→ Work item: Would you copy out only the lines from the one with "при вращении влево." to the end of the records, exactly as they stand?

→ Data for processing:

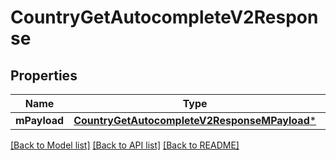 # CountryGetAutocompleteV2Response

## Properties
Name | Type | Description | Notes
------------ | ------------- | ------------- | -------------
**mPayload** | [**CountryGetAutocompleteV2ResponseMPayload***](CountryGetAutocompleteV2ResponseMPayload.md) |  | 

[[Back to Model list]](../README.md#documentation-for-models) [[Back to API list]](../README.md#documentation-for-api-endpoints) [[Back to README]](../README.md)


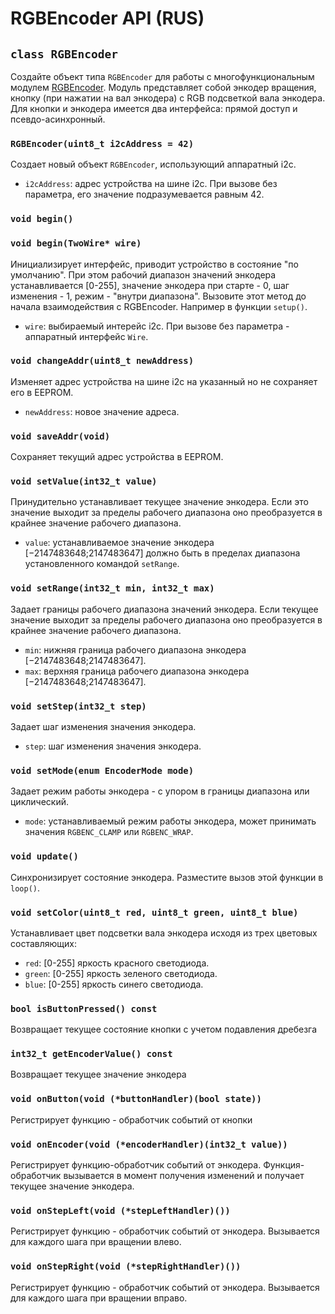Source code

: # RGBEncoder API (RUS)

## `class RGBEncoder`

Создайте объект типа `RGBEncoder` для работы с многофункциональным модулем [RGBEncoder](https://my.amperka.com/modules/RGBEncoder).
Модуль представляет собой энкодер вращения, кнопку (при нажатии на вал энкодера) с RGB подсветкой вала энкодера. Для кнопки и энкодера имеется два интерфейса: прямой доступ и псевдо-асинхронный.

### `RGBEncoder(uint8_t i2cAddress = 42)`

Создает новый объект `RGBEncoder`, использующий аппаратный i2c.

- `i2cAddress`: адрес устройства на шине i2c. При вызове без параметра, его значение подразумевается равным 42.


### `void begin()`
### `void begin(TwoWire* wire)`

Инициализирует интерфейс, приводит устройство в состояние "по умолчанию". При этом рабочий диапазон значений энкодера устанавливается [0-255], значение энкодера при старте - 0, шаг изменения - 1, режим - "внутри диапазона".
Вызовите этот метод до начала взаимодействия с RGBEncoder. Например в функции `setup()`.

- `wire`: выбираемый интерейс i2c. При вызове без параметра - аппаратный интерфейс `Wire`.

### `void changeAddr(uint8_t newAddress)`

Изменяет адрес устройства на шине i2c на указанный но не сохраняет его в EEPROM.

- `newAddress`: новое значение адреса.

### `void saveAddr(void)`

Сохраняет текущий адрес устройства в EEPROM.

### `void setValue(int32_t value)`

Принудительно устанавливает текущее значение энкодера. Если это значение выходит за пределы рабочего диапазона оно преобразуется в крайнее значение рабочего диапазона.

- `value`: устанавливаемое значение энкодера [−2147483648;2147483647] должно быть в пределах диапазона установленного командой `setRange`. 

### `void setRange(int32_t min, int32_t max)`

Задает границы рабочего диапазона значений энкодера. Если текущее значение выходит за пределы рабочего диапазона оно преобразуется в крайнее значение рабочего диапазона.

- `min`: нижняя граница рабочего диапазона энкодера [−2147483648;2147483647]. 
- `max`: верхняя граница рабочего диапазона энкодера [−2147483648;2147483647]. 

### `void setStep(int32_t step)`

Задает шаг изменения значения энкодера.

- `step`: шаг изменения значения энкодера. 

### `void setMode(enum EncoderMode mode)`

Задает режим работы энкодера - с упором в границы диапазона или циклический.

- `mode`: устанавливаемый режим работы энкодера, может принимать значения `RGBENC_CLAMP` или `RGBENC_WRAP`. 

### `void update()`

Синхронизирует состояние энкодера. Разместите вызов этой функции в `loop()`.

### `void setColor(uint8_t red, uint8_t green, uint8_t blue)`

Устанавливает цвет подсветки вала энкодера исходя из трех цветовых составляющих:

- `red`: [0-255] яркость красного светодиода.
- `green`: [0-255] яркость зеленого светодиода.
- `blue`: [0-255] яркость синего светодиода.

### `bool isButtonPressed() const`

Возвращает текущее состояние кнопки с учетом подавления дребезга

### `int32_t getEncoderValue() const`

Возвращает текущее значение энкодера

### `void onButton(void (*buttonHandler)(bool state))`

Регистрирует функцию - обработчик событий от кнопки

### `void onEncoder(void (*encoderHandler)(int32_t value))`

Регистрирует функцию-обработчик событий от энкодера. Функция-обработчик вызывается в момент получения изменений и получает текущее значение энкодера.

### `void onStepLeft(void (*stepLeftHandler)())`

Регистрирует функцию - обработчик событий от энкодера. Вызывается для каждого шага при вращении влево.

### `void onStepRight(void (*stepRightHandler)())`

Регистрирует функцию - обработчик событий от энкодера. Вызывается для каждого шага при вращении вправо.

→ Exercise response:
Регистрирует функцию - обработчик событий от энкодера. Вызывается для каждого шага при вращении влево.

### `void onStepRight(void (*stepRightHandler)())`

Регистрирует функцию - обработчик событий от энкодера. Вызывается для каждого шага при вращении вправо.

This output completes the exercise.